--- Exercise details ---
An exact copy of the listing below is required, minus its pictures.

**********

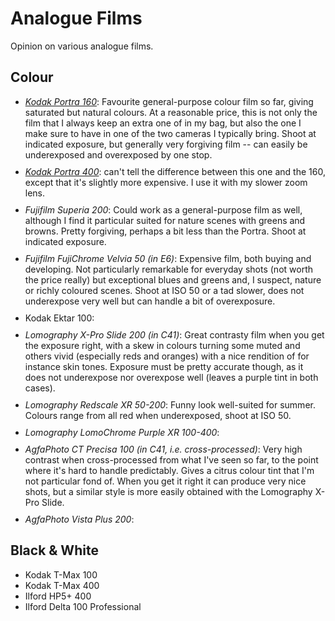 
# Analogue Films

Opinion on various analogue films.

## Colour

<ul>

<li style="margin-bottom: 10px;">
<em><a href="https://mortendahl.dk/blog/tag/kodak-portra-160/">Kodak Portra 160</a></em>:
Favourite general-purpose colour film so far, giving saturated but natural colours. At a reasonable price, this is not only the film that I always keep an extra one of in my bag, but also the one I make sure to have in one of the two cameras I typically bring. Shoot at indicated exposure, but generally very forgiving film -- can easily be underexposed and overexposed by one stop.</li>

<li style="margin-bottom: 10px;">
<em><a href="https://mortendahl.dk/blog/tag/kodak-portra-400/">Kodak Portra 400</a></em>:
can't tell the difference between this one and the 160, except that it's slightly more expensive. I use it with my slower zoom lens.</li>

<li style="margin-bottom: 10px;">
<em>Fujifilm Superia 200</em>:
Could work as a general-purpose film as well, although I find it particular suited for nature scenes with greens and browns. Pretty forgiving, perhaps a bit less than the Portra. Shoot at indicated exposure.</li>

<li style="margin-bottom: 10px;">
<em>Fujifilm FujiChrome Velvia 50 (in E6)</em>:
Expensive film, both buying and developing. Not particularly remarkable for everyday shots (not worth the price really) but exceptional blues and greens and, I suspect, nature or richly coloured scenes. Shoot at ISO 50 or a tad slower, does not underexpose very well but can handle a bit of overexposure.</li>

<li style="margin-bottom: 10px;">
Kodak Ektar 100:</li>

<li style="margin-bottom: 10px;">
<em>Lomography X-Pro Slide 200 (in C41)</em>:
Great contrasty film when you get the exposure right, with a skew in colours turning some muted and others vivid (especially reds and oranges) with a nice rendition of for instance skin tones. Exposure must be pretty accurate though, as it does not underexpose nor overexpose well (leaves a purple tint in both cases).</li>

<li style="margin-bottom: 10px;">
<em>Lomography Redscale XR 50-200</em>:
Funny look well-suited for summer. Colours range from all red when underexposed, shoot at ISO 50.</li>

<li style="margin-bottom: 10px;">
<em>Lomography LomoChrome Purple XR 100-400</em>:
</li>

<li style="margin-bottom: 10px;">
<em>AgfaPhoto CT Precisa 100 (in C41, i.e. cross-processed)</em>:
Very high contrast when cross-processed from what I've seen so far, to the point where it's hard to handle predictably. Gives a citrus colour tint that I'm not particular fond of. When you get it right it can produce very nice shots, but a similar style is more easily obtained with the Lomography X-Pro Slide.</li>

<li style="margin-bottom: 10px;">
<em>AgfaPhoto Vista Plus 200</em>:
</li>
</ul>

## Black & White

<ul>
	<li>Kodak T-Max 100</li>
	<li>Kodak T-Max 400</li>
	<li>Ilford HP5+ 400</li>
	<li>Ilford Delta 100 Professional</li>
</ul>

**********

--- Expected output ---
# Analogue Films

Opinion on various analogue films.

## Colour

<ul>

<li style="margin-bottom: 10px;">
<em><a href="https://mortendahl.dk/blog/tag/kodak-portra-160/">Kodak Portra 160</a></em>:
Favourite general-purpose colour film so far, giving saturated but natural colours. At a reasonable price, this is not only the film that I always keep an extra one of in my bag, but also the one I make sure to have in one of the two cameras I typically bring. Shoot at indicated exposure, but generally very forgiving film -- can easily be underexposed and overexposed by one stop.</li>

<li style="margin-bottom: 10px;">
<em><a href="https://mortendahl.dk/blog/tag/kodak-portra-400/">Kodak Portra 400</a></em>:
can't tell the difference between this one and the 160, except that it's slightly more expensive. I use it with my slower zoom lens.</li>

<li style="margin-bottom: 10px;">
<em>Fujifilm Superia 200</em>:
Could work as a general-purpose film as well, although I find it particular suited for nature scenes with greens and browns. Pretty forgiving, perhaps a bit less than the Portra. Shoot at indicated exposure.</li>

<li style="margin-bottom: 10px;">
<em>Fujifilm FujiChrome Velvia 50 (in E6)</em>:
Expensive film, both buying and developing. Not particularly remarkable for everyday shots (not worth the price really) but exceptional blues and greens and, I suspect, nature or richly coloured scenes. Shoot at ISO 50 or a tad slower, does not underexpose very well but can handle a bit of overexposure.</li>

<li style="margin-bottom: 10px;">
Kodak Ektar 100:</li>

<li style="margin-bottom: 10px;">
<em>Lomography X-Pro Slide 200 (in C41)</em>:
Great contrasty film when you get the exposure right, with a skew in colours turning some muted and others vivid (especially reds and oranges) with a nice rendition of for instance skin tones. Exposure must be pretty accurate though, as it does not underexpose nor overexpose well (leaves a purple tint in both cases).</li>

<li style="margin-bottom: 10px;">
<em>Lomography Redscale XR 50-200</em>:
Funny look well-suited for summer. Colours range from all red when underexposed, shoot at ISO 50.</li>

<li style="margin-bottom: 10px;">
<em>Lomography LomoChrome Purple XR 100-400</em>:
</li>

<li style="margin-bottom: 10px;">
<em>AgfaPhoto CT Precisa 100 (in C41, i.e. cross-processed)</em>:
Very high contrast when cross-processed from what I've seen so far, to the point where it's hard to handle predictably. Gives a citrus colour tint that I'm not particular fond of. When you get it right it can produce very nice shots, but a similar style is more easily obtained with the Lomography X-Pro Slide.</li>

<li style="margin-bottom: 10px;">
<em>AgfaPhoto Vista Plus 200</em>:
</li>
</ul>

## Black & White

<ul>
	<li>Kodak T-Max 100</li>
	<li>Kodak T-Max 400</li>
	<li>Ilford HP5+ 400</li>
	<li>Ilford Delta 100 Professional</li>
</ul>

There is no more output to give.